** Exercise goal **
What lines below contain the string "Production"? List them all.

** Exercise data **
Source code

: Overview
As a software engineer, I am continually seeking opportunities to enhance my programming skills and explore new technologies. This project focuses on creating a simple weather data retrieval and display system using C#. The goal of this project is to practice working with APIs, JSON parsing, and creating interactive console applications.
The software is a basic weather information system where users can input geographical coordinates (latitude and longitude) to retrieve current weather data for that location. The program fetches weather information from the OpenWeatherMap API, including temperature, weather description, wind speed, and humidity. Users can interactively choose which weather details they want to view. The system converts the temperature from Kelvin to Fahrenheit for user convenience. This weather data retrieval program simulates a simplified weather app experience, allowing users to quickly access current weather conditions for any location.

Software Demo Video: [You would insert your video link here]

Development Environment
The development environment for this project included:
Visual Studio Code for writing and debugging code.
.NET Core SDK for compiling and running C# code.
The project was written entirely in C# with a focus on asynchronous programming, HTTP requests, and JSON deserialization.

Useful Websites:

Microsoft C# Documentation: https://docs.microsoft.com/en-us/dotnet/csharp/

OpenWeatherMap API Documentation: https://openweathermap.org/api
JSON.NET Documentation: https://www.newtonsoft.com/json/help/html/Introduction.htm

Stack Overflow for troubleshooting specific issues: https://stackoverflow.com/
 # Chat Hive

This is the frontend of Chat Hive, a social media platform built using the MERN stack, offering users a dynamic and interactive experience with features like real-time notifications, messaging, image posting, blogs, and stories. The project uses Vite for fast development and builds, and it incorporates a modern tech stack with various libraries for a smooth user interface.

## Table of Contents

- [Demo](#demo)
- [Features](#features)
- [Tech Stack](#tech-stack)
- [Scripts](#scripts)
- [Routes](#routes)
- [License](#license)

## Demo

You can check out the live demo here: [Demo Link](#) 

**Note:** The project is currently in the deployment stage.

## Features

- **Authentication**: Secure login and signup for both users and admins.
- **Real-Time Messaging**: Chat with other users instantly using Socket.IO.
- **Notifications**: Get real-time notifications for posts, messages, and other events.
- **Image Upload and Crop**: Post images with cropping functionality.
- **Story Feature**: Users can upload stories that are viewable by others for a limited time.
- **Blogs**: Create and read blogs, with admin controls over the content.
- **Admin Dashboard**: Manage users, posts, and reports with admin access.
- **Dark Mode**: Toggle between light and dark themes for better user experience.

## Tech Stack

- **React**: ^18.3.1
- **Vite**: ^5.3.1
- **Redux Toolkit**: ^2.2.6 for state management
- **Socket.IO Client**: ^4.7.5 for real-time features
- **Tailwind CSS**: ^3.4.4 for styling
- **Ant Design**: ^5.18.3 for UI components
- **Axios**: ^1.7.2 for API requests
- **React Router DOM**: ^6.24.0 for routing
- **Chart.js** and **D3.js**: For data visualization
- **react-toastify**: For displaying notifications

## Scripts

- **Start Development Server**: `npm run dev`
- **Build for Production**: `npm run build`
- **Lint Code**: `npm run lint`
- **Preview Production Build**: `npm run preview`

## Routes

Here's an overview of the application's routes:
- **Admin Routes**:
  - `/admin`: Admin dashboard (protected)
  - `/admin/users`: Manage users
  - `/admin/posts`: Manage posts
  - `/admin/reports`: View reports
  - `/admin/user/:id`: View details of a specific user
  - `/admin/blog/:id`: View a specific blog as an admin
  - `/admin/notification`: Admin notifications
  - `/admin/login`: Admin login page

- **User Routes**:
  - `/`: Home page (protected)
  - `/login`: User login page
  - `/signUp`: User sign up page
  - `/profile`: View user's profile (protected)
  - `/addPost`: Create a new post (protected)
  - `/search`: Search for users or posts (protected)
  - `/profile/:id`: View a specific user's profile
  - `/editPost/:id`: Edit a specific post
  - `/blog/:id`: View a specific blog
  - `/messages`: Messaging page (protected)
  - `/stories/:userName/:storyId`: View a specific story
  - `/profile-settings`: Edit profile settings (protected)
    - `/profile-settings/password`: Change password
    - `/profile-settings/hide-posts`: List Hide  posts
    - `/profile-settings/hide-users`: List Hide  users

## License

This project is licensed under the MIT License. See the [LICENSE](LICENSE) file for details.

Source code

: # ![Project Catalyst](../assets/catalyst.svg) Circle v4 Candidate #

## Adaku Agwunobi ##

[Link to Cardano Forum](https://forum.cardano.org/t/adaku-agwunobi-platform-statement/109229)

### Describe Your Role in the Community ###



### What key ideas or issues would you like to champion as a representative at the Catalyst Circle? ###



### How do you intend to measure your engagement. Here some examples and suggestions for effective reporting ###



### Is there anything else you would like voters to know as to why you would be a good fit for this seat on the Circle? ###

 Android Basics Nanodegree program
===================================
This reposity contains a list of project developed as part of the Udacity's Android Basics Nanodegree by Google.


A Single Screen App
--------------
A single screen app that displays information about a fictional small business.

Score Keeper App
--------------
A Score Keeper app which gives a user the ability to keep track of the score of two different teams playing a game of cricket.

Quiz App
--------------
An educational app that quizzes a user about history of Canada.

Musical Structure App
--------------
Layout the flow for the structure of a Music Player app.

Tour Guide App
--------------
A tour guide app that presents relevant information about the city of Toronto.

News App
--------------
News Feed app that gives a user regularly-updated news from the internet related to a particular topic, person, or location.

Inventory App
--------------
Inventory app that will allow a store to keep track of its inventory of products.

** Problem solution **
- **Build for Production**: `npm run build`
- **Preview Production Build**: `npm run preview`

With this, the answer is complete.